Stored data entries
☆ ☆ ☆ ☆

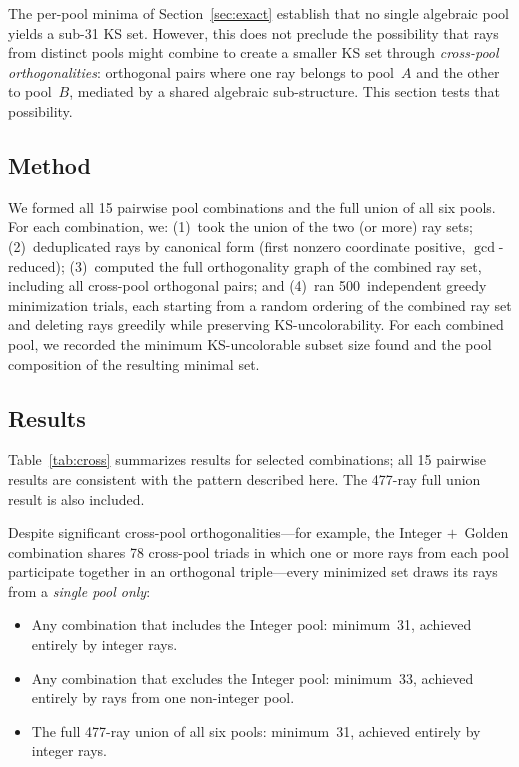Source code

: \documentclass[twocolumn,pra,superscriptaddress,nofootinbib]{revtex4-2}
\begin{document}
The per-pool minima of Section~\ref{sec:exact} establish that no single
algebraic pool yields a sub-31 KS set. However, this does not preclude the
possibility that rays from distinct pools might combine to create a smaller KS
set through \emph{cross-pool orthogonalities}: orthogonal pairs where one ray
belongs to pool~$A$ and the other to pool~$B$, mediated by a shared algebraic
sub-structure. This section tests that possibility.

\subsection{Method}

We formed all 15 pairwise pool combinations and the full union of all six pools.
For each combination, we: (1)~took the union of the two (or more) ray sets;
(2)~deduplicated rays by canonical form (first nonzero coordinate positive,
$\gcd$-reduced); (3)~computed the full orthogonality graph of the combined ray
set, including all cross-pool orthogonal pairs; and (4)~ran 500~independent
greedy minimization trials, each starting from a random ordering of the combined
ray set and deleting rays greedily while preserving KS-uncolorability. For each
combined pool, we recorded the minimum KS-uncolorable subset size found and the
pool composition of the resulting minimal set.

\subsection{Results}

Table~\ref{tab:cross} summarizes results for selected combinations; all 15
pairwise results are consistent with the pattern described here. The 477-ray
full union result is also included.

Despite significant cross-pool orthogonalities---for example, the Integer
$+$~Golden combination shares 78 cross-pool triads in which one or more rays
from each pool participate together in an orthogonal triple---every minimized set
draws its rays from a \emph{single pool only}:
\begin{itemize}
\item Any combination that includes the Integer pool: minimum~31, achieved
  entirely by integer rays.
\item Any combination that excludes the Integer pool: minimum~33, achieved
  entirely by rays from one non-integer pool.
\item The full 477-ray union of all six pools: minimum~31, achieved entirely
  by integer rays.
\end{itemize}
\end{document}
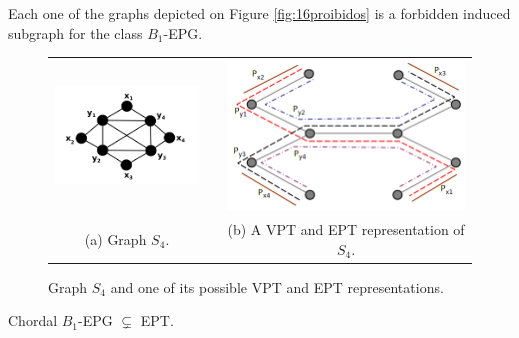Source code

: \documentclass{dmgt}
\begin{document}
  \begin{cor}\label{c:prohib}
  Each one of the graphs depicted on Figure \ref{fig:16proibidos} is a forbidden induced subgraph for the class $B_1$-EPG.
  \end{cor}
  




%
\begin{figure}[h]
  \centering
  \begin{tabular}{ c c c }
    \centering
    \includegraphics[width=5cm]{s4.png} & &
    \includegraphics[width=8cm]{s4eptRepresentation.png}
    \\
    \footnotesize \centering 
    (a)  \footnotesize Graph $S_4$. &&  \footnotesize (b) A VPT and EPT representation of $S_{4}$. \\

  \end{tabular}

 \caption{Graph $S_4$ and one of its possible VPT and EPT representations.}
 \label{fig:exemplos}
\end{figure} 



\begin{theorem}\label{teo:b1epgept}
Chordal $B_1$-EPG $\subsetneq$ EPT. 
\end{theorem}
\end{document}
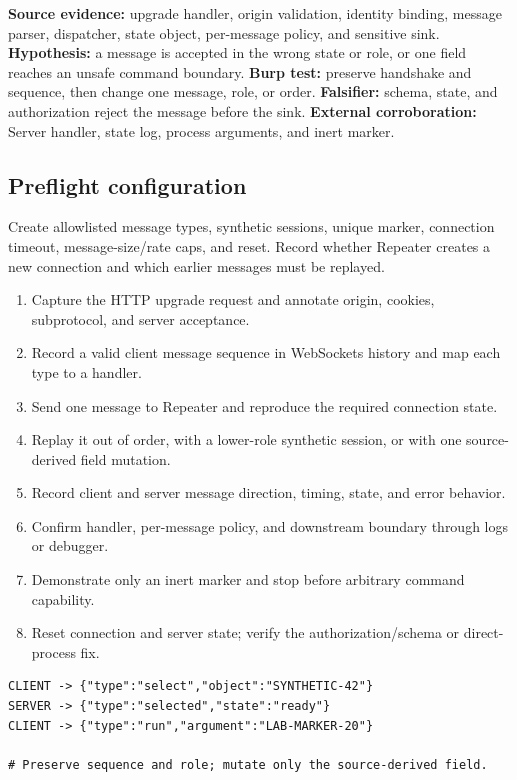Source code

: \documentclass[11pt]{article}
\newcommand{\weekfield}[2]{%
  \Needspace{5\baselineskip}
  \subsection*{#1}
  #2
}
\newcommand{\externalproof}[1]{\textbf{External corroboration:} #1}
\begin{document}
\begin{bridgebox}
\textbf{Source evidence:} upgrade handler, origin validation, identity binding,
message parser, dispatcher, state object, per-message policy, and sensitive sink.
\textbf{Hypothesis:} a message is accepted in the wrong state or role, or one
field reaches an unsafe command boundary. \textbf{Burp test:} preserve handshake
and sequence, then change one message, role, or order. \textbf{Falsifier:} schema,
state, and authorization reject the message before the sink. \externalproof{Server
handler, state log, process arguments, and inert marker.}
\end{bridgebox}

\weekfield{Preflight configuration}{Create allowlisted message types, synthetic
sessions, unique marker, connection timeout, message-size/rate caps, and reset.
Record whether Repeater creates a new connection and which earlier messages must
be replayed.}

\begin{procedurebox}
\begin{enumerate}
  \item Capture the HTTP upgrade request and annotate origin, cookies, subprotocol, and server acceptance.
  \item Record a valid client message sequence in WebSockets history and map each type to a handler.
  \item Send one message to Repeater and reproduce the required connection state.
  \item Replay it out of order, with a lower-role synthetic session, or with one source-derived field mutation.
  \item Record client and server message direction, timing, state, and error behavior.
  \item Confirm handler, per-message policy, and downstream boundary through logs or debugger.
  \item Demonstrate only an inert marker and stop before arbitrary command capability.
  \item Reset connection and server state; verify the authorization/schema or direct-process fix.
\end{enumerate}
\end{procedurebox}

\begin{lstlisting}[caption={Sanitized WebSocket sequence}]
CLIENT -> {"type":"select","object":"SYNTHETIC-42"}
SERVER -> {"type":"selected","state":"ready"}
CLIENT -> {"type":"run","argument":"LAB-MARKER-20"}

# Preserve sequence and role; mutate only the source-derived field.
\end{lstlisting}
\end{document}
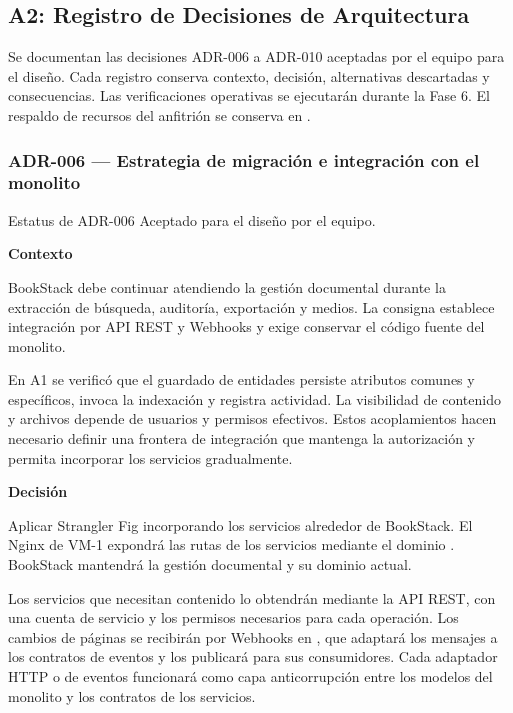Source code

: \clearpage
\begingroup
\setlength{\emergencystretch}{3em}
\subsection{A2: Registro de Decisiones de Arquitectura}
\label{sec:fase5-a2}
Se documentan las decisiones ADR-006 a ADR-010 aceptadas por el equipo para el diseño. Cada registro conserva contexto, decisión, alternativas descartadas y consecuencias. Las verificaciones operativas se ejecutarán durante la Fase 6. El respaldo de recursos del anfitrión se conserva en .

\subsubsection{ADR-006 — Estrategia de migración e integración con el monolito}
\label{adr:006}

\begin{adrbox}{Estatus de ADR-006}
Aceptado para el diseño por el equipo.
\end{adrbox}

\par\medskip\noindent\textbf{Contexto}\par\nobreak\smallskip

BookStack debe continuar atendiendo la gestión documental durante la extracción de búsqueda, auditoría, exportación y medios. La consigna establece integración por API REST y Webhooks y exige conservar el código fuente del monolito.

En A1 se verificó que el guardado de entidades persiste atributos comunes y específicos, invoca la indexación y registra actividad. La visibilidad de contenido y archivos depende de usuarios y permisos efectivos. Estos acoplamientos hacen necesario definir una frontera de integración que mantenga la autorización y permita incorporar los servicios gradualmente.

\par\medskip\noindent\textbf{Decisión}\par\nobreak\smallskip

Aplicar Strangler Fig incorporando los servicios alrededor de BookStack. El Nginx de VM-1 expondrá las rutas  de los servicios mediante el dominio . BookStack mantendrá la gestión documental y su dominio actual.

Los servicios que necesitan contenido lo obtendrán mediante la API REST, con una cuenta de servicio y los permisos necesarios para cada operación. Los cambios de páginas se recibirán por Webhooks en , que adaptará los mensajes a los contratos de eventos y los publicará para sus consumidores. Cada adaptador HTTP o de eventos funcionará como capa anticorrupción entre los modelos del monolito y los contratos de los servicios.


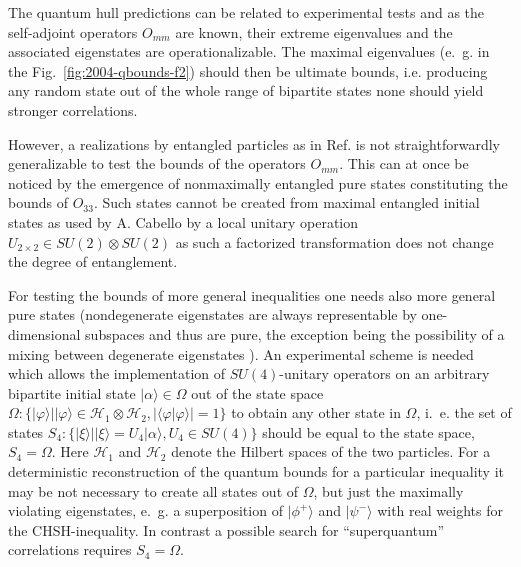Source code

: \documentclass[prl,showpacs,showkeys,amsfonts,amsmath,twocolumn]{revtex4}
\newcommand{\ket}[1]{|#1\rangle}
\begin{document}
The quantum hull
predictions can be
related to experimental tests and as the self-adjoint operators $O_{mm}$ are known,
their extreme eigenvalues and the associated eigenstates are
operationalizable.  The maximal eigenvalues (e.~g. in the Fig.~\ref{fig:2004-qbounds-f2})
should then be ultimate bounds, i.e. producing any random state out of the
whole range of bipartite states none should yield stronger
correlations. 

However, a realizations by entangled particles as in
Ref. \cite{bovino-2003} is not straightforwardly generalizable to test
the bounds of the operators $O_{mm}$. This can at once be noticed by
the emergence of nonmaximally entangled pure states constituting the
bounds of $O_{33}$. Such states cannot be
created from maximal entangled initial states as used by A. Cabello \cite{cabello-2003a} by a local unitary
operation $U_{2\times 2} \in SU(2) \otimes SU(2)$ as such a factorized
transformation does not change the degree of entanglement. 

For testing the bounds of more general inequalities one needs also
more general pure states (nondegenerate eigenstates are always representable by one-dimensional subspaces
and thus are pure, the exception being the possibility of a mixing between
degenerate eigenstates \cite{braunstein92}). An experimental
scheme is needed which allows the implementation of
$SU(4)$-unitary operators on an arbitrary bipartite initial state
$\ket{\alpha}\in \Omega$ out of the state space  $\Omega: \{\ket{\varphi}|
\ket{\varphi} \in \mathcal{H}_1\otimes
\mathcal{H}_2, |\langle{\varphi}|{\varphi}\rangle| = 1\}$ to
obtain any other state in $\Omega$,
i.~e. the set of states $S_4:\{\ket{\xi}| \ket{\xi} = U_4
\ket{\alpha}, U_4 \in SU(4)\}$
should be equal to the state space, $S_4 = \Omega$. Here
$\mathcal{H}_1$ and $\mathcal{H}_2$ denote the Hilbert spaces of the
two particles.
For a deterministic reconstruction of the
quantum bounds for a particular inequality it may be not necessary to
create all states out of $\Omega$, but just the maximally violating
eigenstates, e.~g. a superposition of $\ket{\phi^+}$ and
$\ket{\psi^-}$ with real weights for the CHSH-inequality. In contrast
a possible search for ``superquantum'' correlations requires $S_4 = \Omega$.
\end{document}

☆ ☆ ☆ ☆

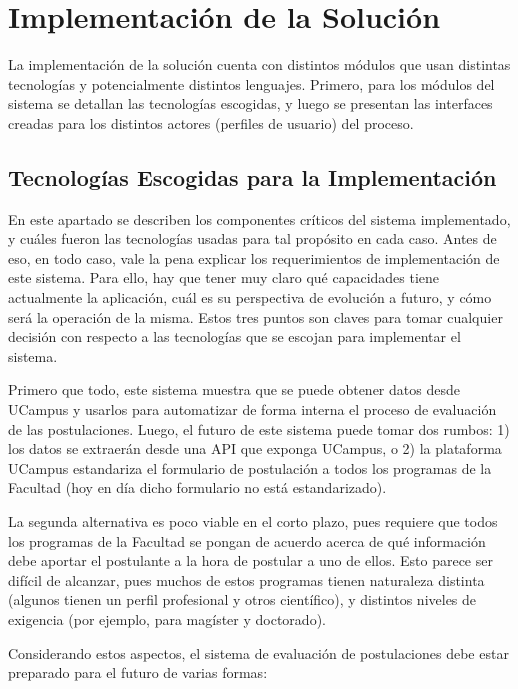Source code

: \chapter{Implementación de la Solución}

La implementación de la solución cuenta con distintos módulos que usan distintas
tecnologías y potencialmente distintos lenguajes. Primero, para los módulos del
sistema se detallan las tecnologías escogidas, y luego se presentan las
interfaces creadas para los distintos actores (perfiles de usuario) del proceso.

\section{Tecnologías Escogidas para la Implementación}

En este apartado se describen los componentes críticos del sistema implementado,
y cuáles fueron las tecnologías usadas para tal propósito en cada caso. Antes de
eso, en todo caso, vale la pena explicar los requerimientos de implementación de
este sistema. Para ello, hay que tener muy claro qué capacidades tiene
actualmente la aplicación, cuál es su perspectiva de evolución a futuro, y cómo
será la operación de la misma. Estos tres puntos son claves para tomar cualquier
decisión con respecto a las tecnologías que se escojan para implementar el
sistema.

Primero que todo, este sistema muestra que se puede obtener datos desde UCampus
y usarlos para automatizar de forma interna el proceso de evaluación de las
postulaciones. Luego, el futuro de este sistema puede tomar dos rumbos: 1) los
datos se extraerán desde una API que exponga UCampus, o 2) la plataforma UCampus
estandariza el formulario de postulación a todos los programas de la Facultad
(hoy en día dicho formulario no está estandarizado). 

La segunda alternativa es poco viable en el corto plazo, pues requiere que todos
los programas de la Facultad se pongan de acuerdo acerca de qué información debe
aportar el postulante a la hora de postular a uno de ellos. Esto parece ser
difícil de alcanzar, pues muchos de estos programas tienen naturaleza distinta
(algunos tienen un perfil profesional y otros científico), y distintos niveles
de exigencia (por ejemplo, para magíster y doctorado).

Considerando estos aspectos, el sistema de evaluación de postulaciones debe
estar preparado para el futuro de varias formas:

☆ ☆ ☆ ☆

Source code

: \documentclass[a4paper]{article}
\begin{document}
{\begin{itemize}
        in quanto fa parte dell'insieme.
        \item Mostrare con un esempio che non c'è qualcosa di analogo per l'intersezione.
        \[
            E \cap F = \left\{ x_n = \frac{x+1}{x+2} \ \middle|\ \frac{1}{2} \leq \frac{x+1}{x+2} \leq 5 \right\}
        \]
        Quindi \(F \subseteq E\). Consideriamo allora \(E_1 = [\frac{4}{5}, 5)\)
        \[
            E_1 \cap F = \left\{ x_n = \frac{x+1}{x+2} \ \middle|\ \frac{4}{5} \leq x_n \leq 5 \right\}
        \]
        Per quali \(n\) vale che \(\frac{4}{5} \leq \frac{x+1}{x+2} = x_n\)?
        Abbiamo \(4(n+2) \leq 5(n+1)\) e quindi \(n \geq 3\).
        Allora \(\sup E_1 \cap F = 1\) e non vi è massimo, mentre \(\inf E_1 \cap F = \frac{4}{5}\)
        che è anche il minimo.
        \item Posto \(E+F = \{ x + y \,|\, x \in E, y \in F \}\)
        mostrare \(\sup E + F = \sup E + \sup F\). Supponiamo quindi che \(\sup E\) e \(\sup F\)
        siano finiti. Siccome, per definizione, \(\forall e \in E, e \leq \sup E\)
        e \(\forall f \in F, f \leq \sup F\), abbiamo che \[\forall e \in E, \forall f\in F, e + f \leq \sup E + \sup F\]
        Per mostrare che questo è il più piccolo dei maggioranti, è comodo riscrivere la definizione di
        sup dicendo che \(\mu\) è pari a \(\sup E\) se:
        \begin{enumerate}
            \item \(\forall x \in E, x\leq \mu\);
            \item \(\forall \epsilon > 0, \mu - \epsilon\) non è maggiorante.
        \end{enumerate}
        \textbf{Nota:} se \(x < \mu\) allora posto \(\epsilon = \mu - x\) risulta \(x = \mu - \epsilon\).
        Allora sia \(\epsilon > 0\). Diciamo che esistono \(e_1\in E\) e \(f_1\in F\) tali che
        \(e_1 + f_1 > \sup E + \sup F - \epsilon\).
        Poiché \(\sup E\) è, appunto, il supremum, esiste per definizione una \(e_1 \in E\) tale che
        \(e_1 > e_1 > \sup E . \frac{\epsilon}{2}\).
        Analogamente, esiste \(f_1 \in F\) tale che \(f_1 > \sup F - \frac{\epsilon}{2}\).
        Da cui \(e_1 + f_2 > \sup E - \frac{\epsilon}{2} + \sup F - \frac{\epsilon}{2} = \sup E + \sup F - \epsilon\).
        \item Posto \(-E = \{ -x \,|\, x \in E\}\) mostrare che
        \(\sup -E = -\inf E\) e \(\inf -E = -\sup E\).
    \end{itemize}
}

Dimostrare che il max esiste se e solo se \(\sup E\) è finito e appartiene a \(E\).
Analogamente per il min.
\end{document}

☆ ☆ ☆ ☆

Aim of the task = Out of the data above, give again only the lines starting at the one holding "to a handler." and ending at the one holding "arbitrary command capability.", unchanged.

Response below =
  \item Record a valid client message sequence in WebSockets history and map each type to a handler.
  \item Send one message to Repeater and reproduce the required connection state.
  \item Replay it out of order, with a lower-role synthetic session, or with one source-derived field mutation.
  \item Record client and server message direction, timing, state, and error behavior.
  \item Confirm handler, per-message policy, and downstream boundary through logs or debugger.
  \item Demonstrate only an inert marker and stop before arbitrary command capability.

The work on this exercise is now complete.